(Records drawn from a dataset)
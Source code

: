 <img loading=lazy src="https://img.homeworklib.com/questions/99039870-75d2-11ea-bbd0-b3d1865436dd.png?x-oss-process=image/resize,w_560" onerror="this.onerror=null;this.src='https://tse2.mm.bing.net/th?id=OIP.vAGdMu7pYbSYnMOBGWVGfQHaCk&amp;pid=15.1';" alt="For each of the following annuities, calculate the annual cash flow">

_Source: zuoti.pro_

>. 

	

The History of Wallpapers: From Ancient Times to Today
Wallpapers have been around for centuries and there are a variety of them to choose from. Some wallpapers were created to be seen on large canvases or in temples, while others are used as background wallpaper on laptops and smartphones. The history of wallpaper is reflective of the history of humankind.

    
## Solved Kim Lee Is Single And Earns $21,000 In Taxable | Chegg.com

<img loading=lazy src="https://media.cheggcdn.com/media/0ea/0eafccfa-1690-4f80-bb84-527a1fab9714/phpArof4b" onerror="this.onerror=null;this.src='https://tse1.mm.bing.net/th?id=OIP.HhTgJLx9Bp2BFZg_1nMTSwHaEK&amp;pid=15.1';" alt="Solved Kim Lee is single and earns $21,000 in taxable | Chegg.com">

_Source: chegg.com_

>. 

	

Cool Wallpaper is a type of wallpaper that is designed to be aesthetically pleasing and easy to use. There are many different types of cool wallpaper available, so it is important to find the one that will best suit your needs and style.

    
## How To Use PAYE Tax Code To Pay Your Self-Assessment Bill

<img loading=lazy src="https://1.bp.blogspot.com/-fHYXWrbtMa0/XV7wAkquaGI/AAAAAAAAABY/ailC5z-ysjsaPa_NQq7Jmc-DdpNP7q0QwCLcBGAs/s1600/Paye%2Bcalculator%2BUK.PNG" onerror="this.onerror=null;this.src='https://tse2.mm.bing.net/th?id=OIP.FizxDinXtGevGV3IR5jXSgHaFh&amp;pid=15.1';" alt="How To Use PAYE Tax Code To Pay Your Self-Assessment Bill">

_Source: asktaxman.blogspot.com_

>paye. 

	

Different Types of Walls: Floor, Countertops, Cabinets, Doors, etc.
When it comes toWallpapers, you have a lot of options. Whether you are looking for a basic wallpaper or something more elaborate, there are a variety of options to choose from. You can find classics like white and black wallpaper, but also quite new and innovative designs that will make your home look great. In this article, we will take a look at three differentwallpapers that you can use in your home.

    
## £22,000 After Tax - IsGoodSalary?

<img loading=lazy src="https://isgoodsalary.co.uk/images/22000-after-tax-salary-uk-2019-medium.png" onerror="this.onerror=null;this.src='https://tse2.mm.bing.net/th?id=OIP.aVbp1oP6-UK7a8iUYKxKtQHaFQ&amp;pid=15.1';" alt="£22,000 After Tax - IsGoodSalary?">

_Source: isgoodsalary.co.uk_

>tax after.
...
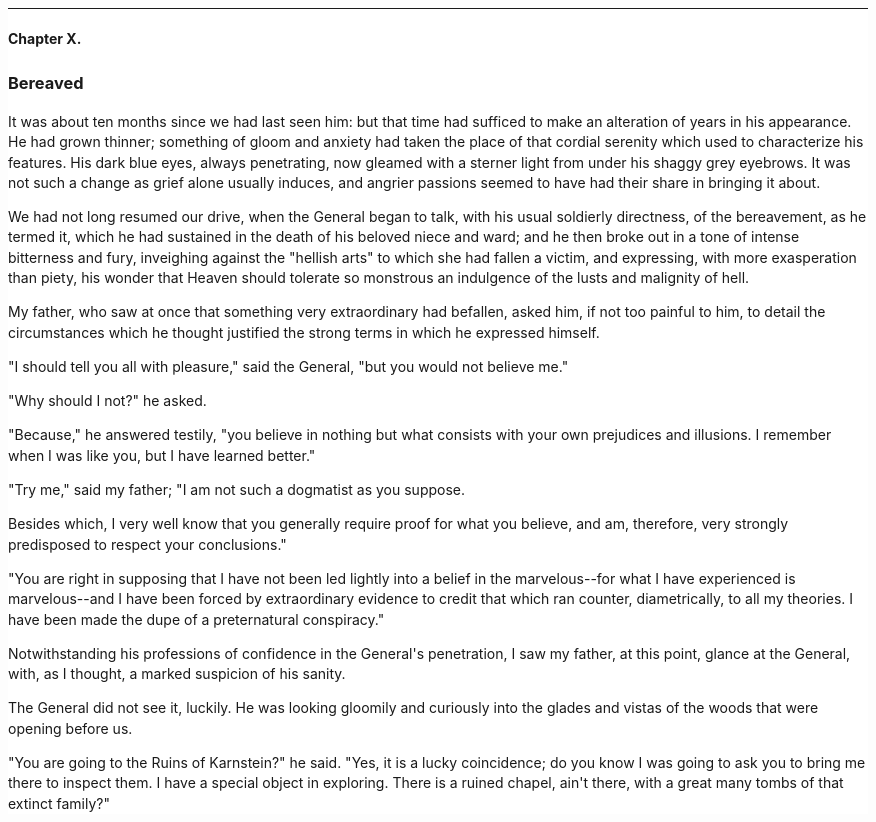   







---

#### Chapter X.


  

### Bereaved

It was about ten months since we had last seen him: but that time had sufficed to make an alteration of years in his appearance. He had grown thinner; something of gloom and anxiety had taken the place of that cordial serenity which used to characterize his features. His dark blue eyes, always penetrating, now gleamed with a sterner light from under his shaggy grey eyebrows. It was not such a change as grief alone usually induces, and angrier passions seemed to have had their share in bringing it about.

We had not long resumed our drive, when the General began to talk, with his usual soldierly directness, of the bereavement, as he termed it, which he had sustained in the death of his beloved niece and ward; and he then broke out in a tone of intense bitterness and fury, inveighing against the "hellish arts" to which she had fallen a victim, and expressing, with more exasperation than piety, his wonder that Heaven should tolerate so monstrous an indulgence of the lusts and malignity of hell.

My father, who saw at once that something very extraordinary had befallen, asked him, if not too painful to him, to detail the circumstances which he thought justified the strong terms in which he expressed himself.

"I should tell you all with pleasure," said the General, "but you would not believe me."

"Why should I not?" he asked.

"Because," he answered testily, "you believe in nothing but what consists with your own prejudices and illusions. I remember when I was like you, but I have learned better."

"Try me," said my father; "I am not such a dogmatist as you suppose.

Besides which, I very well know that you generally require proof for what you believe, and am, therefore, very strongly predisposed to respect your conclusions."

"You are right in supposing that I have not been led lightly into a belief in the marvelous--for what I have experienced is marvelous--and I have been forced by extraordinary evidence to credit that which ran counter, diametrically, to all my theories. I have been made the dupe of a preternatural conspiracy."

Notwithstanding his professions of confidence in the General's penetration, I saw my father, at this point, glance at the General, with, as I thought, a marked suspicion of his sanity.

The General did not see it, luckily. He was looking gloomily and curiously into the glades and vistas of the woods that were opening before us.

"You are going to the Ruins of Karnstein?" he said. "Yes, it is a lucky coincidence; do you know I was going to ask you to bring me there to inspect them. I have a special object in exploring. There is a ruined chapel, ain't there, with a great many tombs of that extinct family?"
---
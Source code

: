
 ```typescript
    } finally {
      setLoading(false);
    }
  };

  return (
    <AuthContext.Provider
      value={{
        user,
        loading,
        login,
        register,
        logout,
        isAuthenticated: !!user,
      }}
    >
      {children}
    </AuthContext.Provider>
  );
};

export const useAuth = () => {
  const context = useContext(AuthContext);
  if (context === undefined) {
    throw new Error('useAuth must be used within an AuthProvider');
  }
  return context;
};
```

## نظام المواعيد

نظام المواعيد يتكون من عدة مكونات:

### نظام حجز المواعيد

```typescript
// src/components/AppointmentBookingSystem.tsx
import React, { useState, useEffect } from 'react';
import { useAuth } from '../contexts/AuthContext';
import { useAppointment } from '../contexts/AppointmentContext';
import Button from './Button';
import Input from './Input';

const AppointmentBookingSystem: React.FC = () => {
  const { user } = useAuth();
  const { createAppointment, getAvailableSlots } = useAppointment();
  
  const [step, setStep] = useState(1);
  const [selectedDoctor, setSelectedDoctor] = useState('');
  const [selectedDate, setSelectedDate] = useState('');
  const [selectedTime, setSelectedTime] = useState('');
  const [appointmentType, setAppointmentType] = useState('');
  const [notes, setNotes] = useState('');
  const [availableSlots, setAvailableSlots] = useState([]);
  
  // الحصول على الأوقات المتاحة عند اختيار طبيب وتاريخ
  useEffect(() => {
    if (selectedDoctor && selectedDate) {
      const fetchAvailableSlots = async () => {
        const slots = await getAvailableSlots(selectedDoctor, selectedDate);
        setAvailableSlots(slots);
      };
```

*ASSIGNMENT*
If a line in the data above holds the word "Assessment", count it; give only the total.

*RESULT OF THE EXERCISE*
2